Ideas generated around Event: GCRF Mine Dust and Health Workshop
It was pointed out that the notion of community as a singular must be broken open and unpacked, as appose to defining mining communities as something definitive. A community is not homogenous. There are communities of artisanal miners, of miners themselves, government, of researchers (us) and of monitors. We need to think through what these communities may look like. Community’s have their own cultures, practices and the ways in which they approach things. While the themes title speaks to education, the group focussed mainly on community awareness. It was proposed that awareness was knowledge, and needed to come from the bottom up, up through whatever community it is. The other important model that came up in terms of communities was the notion of distress. How do we quantify and measure the distress that groups of people are experiencing. How do you rank and prioritise distress. Importantly, one must draw on the knowledge of the groups of people as to what that distress looks like. different groups of people or communities will experience different types and levels of distress. Thus distress can be one way to identify communities, and thus what we may do with them.
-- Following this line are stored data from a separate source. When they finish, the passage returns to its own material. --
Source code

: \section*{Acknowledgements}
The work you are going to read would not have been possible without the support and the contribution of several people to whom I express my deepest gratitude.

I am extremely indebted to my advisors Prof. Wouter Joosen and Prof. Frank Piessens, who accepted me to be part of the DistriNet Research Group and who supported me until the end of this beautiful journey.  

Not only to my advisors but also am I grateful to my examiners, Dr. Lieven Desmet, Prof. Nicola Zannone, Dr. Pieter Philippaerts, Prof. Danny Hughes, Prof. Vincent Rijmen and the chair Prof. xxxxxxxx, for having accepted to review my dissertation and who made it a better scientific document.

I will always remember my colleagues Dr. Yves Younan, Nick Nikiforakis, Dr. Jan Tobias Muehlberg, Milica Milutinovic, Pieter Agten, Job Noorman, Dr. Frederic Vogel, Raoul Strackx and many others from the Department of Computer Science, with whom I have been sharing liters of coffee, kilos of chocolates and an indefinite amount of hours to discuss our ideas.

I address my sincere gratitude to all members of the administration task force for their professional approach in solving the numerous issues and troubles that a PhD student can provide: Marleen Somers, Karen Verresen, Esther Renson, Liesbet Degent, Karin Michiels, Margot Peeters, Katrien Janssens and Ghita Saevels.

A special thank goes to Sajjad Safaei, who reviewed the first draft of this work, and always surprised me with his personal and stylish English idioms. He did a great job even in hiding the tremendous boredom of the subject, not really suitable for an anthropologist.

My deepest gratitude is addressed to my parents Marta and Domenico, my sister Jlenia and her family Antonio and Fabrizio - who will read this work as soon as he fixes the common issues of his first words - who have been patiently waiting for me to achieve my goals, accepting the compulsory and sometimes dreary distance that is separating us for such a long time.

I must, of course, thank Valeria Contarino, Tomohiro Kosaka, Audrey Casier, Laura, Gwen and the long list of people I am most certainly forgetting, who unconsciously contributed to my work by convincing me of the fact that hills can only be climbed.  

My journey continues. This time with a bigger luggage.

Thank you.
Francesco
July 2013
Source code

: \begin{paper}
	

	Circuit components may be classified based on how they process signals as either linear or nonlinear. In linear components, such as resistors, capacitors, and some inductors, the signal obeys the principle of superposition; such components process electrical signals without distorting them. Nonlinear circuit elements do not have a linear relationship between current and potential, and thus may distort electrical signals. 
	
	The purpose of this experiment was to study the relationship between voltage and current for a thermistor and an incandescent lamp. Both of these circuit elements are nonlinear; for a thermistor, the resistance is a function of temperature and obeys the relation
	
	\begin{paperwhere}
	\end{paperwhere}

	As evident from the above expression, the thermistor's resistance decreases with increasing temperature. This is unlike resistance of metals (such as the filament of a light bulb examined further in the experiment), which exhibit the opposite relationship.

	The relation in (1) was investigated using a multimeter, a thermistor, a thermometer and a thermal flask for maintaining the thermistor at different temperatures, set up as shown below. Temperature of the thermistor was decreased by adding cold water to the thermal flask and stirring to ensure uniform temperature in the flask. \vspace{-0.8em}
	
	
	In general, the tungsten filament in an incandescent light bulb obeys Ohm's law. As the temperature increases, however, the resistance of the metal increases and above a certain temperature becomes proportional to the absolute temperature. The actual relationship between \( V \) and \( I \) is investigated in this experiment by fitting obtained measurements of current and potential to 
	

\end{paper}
What came out of this group was sadness, frustration, anger, trauma and distress. This can be turned back around on the notion of communities and distress. If a community of researchers feels sadness and frustration, what can one identify or postulate about this group of people. This is perhaps why the group was unable to go into the benefits; this could not be seen at that time.
It is very easy to pay attention to the problems and not the success cases. That is why it is important to identify the pockets of hope, be it at an individual level or a case of really good mining practices that can generate beneficial models.
Another member of the seminar commented: For mining to be sustainable, communities must be sustainable. For communities to be sustainable and to level the playing fields, they need access to knowledge and information. A democratic space between mines and community’s need to be opened up, even before the engagement process. Communities need to be connected, for example, they need access to experts at the workshop. They need to do their own research and be part of decision making. They need to be agents of their own change and take destiny over their own lives.
This raised another caution however, that the problem with the notion of empowerment, is that once they are empowered they are responsible and then it is their fault and they are responsible for their own health. Furthermore, the problem and the solution do not only lie with the impacted communities, therefore it is important to not constrict it to the communities, as the solutions and problems lie with the shareholders of company’s.